_TO DO_
Whenever "particle" appears in a line of the entries below, that line counts; give the total only.

_DATA IN THIS EXERCISE_
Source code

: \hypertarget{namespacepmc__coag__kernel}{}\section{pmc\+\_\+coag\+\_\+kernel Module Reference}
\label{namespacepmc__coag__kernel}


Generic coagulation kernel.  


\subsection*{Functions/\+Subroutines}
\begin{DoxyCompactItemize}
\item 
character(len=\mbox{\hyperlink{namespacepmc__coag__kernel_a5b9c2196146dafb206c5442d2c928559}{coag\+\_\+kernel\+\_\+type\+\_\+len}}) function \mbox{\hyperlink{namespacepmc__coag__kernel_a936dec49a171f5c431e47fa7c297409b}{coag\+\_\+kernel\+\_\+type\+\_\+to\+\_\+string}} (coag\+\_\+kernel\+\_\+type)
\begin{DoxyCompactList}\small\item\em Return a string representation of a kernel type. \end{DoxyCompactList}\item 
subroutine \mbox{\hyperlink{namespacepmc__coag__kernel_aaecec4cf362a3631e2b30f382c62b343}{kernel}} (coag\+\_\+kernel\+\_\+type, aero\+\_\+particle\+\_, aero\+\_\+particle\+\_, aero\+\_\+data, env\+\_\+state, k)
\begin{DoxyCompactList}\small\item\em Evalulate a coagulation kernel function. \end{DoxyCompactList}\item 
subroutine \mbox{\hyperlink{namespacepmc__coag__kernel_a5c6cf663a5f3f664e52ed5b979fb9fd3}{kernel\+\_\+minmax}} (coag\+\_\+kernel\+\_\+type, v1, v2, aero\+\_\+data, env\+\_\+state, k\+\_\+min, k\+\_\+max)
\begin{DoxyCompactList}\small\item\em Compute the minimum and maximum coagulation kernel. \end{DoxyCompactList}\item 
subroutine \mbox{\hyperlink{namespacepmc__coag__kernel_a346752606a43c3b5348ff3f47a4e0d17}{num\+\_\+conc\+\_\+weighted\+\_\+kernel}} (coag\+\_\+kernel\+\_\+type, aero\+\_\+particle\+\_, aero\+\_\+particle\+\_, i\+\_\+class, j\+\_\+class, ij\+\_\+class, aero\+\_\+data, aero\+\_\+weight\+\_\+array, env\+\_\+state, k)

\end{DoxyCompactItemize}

_ANSWER FOR THIS EXERCISE_
2